# Marketing Quality Hay



## Vol (Jul 5, 2009)

This is a outstanding article on marketing a quality hay product by Progressive Forage Grower. Read this one!! One of the best that I have read in a while.

Economic outlook versus quality

Regards, Mike


----------



## rjmoses (Apr 4, 2010)

Excellent article! Crap hay producers hurt everyone, including themselves. They may think they're getting the edge, but the time, labor, fuel, etc.usually means they are operating at a loss but just aren't smart enough to work the numbers.

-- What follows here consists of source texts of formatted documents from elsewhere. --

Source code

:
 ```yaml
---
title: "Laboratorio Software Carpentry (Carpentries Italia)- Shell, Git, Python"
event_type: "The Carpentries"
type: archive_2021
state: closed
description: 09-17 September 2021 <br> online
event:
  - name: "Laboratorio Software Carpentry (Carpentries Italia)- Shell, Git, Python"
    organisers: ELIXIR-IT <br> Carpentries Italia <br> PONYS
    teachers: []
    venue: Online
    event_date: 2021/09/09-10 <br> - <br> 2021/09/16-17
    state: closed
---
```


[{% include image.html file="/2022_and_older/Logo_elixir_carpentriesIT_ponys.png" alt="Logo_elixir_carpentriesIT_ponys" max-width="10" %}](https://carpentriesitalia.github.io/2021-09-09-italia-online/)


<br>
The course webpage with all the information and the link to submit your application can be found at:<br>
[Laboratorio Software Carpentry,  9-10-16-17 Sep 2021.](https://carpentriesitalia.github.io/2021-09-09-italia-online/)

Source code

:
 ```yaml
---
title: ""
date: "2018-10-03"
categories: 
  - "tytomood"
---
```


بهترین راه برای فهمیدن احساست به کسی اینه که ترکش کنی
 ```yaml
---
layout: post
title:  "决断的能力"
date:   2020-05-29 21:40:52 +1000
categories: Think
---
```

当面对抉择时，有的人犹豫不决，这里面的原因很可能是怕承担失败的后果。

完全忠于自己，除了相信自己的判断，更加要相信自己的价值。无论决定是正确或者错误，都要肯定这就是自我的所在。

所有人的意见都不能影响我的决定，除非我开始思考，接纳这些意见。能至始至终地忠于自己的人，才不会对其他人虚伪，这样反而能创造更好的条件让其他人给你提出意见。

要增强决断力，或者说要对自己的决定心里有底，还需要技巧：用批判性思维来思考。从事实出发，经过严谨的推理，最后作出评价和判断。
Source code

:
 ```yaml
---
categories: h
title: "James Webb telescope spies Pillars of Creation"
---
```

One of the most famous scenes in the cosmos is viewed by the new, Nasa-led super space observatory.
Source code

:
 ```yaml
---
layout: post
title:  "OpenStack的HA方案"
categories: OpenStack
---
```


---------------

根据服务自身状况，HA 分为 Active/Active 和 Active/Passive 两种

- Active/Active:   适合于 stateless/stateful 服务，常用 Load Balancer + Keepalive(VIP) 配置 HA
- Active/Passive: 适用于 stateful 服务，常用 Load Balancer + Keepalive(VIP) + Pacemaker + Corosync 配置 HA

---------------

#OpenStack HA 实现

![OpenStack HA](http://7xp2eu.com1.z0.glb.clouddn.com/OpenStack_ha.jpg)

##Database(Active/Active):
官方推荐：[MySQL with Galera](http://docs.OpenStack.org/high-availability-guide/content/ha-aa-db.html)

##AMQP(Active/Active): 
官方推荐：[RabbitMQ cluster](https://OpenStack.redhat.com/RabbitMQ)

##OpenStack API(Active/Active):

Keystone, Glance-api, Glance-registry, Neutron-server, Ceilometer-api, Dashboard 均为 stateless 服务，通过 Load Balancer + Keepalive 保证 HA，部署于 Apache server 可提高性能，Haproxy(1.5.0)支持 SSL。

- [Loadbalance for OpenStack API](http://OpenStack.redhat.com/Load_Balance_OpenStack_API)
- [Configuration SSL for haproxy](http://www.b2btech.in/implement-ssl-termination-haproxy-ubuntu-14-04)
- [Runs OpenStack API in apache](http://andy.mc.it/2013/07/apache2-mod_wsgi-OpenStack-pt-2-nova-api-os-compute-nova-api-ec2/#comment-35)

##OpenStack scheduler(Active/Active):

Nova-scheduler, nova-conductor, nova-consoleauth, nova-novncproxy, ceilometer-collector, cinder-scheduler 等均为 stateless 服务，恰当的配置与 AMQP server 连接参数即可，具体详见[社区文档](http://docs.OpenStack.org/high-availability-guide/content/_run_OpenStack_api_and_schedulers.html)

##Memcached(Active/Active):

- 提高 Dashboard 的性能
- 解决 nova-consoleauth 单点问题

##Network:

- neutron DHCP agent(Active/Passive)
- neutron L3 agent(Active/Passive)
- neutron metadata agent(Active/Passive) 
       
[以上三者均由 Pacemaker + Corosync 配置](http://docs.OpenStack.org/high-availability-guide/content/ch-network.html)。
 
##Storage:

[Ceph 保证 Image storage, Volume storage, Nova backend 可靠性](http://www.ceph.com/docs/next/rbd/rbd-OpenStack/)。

Sometimes nature and events conspire against me producing the highest quality hay that I can, but that doesn't me I stop trying.

Ralph


----------



## Nitram (Apr 2, 2011)

That is a must read for all! I think when people state on HayTalk they are trying to start up this is one they should read. Thanks Vol even us cow hay makers should worry about our quality.


----------



## Teslan (Aug 20, 2011)

I agree with most of this article, but the paragraph of tarping. Buildings with some hay on the dirt floor floor are better in my area. No dirt gets in my bottom bales. But yes hay producers get lazy. I see it with alfalfa alot around here with the big balers. Some farmers don't even realize that they don't know how to bale alfalfa. I see many people baling alfalfa hay in the middle of a nice hot afternoon. Dust and leaves flying every where. Especially the large custom operators. Alot of guys don't like to stay up until the dew comes to bale the alfalfa at night.


----------



## jdhayboy (Aug 20, 2010)

I think bottom line is... good hay sells itself. You otta see our hay sales when we run out of hay. On a normal year in the winter we may sell 1000 sqs a week, when we run out of our own it goes to about half. Of course price does go up but i try to stay below feed stores. I have so many people ask is it yours, if its not they wanna go to the feed store. Why I dont know... you would think they would want to support there local grower. 
I am curious to know how this year is gonna go. Lots of people are gonna want to grow and sell hay especially if they dont have any cows to feed. Market will be flooded with under priced hay because they cant get rid of it. IF we continue to get rain. But the those people eventually will weed themselves out but again soon replaced by more because as most of you know ... hay baling is fun !! Thats why we do it! Right!?!?
Sorry... I think about this all the time. I dont wanna be competitive, I like being the price setter!! This year may have to be a lil more competitive to remind them good hay sells itself. We'll see!


----------



## Vol (Jul 5, 2009)

I sell hay to a llama outfit that packs supplies up to Mt. LeConte in the Great Smoky Mountain National Park(LeConte Lodge). I did not hear from those folks last fall, but a few weeks ago they called and wanted to know if I had any Timothy hay left. They came out and got a load and while the trailer was being loaded, the llama manager mentioned to me that the "owner" had bought "cheaper hay" last fall, but the llamas "just did not eat it very well....just kinda picked thru it". Then he went on to say that around their barn it was terribly muddy due to the over abundant rain this winter and that they were using the cheap hay to spread around the barn and "firm" things up. I just politely nodded.....but inside I was thinking something else!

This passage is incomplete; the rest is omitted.